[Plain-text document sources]

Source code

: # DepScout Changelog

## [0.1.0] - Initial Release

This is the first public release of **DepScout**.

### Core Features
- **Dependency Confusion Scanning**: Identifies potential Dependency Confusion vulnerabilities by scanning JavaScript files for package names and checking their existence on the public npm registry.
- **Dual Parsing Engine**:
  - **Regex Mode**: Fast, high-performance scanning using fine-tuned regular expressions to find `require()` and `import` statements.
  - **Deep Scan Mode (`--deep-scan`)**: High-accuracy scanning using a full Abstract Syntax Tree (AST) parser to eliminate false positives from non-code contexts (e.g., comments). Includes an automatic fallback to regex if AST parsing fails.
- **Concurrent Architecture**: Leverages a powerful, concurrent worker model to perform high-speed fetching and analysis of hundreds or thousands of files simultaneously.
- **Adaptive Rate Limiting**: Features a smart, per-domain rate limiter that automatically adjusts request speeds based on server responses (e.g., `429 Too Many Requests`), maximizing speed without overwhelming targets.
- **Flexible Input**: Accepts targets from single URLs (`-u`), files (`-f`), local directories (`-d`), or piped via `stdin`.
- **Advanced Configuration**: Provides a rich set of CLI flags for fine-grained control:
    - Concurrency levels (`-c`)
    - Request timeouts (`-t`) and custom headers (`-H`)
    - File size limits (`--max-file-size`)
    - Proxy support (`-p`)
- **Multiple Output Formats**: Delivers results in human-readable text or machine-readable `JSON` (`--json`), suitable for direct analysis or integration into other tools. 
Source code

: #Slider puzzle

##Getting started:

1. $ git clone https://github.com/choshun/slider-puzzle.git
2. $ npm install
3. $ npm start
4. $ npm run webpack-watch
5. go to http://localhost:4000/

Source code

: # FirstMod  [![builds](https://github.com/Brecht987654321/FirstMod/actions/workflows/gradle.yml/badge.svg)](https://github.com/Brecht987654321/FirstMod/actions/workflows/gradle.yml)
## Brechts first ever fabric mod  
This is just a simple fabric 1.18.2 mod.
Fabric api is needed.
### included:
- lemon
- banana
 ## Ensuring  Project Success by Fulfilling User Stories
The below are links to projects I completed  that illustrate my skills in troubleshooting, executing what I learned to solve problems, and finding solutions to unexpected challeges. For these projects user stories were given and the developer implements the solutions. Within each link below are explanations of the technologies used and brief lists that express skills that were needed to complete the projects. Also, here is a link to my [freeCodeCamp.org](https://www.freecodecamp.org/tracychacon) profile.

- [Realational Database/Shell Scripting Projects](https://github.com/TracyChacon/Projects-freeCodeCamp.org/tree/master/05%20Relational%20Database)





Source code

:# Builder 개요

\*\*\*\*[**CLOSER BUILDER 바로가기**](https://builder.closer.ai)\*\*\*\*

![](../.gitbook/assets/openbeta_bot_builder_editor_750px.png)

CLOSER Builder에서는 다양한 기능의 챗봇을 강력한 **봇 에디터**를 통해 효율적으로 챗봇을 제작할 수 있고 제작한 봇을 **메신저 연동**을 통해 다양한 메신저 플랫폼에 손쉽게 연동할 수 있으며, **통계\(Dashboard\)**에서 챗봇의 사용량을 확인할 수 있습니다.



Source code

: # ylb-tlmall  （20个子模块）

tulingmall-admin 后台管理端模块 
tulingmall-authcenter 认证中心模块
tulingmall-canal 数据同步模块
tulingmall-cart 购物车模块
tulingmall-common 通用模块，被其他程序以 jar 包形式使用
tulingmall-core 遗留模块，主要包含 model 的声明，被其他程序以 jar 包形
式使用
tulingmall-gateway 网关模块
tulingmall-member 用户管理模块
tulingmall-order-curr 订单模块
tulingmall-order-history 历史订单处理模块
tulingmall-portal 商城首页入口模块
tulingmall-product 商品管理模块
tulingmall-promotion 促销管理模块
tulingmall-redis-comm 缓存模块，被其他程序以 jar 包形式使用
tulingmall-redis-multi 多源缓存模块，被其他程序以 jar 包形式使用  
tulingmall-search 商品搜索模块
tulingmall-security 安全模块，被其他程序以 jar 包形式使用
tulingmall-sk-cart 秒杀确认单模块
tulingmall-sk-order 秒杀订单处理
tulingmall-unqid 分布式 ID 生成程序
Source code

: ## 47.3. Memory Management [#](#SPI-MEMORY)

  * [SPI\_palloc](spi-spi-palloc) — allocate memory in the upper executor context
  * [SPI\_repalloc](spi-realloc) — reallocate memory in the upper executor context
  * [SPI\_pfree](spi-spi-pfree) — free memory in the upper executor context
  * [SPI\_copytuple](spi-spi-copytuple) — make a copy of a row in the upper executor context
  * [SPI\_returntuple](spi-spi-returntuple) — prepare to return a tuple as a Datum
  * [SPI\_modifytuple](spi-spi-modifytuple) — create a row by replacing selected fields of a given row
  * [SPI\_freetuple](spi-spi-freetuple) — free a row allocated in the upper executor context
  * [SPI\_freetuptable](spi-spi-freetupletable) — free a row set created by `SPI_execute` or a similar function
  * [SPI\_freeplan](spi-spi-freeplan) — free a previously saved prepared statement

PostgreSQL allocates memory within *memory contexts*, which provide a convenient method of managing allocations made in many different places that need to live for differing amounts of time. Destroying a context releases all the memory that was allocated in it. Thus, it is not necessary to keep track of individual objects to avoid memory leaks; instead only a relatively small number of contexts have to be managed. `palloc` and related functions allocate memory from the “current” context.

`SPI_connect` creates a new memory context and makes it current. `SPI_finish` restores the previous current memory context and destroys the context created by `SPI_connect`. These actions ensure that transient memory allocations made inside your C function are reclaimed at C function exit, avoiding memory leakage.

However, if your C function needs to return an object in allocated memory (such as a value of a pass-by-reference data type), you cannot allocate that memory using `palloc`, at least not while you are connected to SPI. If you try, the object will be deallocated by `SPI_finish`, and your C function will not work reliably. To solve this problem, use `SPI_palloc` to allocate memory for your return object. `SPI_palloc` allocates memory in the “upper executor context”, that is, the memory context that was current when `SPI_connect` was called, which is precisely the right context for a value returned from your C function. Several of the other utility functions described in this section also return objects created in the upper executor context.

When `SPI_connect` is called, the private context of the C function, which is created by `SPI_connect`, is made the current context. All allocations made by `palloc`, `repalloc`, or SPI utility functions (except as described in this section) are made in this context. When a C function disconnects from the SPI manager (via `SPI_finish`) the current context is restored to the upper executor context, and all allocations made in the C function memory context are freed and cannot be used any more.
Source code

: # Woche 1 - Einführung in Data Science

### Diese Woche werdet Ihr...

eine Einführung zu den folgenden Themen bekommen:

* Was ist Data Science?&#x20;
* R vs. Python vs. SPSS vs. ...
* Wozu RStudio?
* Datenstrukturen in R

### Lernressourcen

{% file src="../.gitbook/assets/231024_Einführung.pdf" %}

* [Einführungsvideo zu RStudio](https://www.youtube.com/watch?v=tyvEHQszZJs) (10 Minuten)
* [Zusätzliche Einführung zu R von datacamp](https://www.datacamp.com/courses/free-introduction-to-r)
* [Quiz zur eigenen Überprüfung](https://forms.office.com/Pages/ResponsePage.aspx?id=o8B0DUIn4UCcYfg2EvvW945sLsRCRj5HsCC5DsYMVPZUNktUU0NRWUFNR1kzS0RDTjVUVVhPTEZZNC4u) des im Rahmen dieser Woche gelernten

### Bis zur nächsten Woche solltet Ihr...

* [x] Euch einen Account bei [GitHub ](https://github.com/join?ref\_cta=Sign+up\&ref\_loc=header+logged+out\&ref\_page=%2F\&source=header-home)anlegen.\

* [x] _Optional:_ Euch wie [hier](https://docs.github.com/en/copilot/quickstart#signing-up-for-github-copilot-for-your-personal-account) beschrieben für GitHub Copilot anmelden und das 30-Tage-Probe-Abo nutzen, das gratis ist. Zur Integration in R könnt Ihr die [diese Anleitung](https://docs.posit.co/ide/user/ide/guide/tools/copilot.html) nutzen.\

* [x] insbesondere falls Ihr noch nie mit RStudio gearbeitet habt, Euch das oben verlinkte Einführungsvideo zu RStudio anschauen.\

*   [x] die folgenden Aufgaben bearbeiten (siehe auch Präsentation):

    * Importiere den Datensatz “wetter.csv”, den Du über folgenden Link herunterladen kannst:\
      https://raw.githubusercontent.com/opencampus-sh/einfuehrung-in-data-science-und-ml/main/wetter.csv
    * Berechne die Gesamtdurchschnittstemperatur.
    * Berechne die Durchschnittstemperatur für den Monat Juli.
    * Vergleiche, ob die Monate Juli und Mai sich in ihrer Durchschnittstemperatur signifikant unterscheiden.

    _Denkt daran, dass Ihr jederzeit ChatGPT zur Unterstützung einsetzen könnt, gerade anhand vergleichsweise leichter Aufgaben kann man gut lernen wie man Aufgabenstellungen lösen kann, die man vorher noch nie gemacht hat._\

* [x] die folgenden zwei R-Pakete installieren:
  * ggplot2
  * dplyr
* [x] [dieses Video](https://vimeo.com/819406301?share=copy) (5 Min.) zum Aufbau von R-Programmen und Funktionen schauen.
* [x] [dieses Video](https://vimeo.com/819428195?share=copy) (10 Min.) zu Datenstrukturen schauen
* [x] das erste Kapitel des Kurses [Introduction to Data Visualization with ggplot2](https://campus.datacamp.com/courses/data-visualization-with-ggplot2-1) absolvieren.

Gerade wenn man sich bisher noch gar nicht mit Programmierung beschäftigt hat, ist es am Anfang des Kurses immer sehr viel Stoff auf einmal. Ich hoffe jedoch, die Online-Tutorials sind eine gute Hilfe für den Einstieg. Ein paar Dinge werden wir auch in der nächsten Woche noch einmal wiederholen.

--- To do ---
Return, with no change at all, every line in the entries above from the line containing "Fulfilling User Stories" through the line containing "[SPI\_palloc](spi-spi-palloc) — allocate".

--- Result of the task ---
 ## Ensuring  Project Success by Fulfilling User Stories
The below are links to projects I completed  that illustrate my skills in troubleshooting, executing what I learned to solve problems, and finding solutions to unexpected challeges. For these projects user stories were given and the developer implements the solutions. Within each link below are explanations of the technologies used and brief lists that express skills that were needed to complete the projects. Also, here is a link to my [freeCodeCamp.org](https://www.freecodecamp.org/tracychacon) profile.

- [Realational Database/Shell Scripting Projects](https://github.com/TracyChacon/Projects-freeCodeCamp.org/tree/master/05%20Relational%20Database)





Source code

:# Builder 개요

\*\*\*\*[**CLOSER BUILDER 바로가기**](https://builder.closer.ai)\*\*\*\*

![](../.gitbook/assets/openbeta_bot_builder_editor_750px.png)

CLOSER Builder에서는 다양한 기능의 챗봇을 강력한 **봇 에디터**를 통해 효율적으로 챗봇을 제작할 수 있고 제작한 봇을 **메신저 연동**을 통해 다양한 메신저 플랫폼에 손쉽게 연동할 수 있으며, **통계\(Dashboard\)**에서 챗봇의 사용량을 확인할 수 있습니다.



Source code

: # ylb-tlmall  （20个子模块）

tulingmall-admin 后台管理端模块 
tulingmall-authcenter 认证中心模块
tulingmall-canal 数据同步模块
tulingmall-cart 购物车模块
tulingmall-common 通用模块，被其他程序以 jar 包形式使用
tulingmall-core 遗留模块，主要包含 model 的声明，被其他程序以 jar 包形
式使用
tulingmall-gateway 网关模块
tulingmall-member 用户管理模块
tulingmall-order-curr 订单模块
tulingmall-order-history 历史订单处理模块
tulingmall-portal 商城首页入口模块
tulingmall-product 商品管理模块
tulingmall-promotion 促销管理模块
tulingmall-redis-comm 缓存模块，被其他程序以 jar 包形式使用
tulingmall-redis-multi 多源缓存模块，被其他程序以 jar 包形式使用  
tulingmall-search 商品搜索模块
tulingmall-security 安全模块，被其他程序以 jar 包形式使用
tulingmall-sk-cart 秒杀确认单模块
tulingmall-sk-order 秒杀订单处理
tulingmall-unqid 分布式 ID 生成程序
Source code

: ## 47.3. Memory Management [#](#SPI-MEMORY)

  * [SPI\_palloc](spi-spi-palloc) — allocate memory in the upper executor context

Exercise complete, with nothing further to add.